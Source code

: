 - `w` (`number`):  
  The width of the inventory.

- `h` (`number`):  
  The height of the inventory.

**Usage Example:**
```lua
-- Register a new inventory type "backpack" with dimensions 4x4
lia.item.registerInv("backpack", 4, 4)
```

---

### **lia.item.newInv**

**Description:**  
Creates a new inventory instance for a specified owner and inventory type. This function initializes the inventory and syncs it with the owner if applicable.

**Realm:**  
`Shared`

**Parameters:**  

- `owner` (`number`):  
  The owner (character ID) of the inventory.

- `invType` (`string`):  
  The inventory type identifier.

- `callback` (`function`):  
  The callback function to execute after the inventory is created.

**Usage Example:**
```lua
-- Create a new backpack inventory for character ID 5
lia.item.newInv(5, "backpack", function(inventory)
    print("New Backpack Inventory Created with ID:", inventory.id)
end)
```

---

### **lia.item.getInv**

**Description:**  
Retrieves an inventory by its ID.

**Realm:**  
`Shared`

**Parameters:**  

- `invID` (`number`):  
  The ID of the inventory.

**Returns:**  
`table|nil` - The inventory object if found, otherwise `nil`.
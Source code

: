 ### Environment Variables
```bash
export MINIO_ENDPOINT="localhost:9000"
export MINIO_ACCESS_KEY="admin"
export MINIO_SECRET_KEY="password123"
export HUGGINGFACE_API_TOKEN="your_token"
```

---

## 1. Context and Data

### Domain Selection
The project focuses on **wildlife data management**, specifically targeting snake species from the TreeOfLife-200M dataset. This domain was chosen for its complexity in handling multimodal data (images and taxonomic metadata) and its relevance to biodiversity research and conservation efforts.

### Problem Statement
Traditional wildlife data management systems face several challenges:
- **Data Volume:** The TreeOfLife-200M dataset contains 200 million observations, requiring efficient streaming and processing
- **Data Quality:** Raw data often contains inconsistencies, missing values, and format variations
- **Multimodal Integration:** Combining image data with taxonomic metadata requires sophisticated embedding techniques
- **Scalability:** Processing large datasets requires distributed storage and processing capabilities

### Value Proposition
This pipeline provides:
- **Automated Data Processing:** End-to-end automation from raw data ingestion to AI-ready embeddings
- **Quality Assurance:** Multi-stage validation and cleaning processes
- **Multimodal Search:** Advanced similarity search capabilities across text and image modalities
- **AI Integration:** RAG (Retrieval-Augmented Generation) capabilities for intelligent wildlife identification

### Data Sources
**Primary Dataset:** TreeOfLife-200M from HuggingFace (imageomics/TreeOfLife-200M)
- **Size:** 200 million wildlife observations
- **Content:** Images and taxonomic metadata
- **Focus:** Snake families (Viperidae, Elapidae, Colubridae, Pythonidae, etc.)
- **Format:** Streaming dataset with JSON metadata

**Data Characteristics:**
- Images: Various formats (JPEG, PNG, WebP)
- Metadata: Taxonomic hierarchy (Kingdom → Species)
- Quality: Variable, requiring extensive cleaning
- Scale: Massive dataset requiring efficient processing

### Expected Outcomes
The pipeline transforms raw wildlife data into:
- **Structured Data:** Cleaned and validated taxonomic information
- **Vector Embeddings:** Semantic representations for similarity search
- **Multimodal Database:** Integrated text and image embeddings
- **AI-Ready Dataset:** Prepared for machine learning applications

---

- - - -

▶ [INSTRUCTIONS TO FOLLOW]: The lines above that hold the word "export" are the ones to copy.

▶ [TASK SOLUTION]:
export MINIO_ENDPOINT="localhost:9000"
export MINIO_ACCESS_KEY="admin"
export MINIO_SECRET_KEY="password123"
export HUGGINGFACE_API_TOKEN="your_token"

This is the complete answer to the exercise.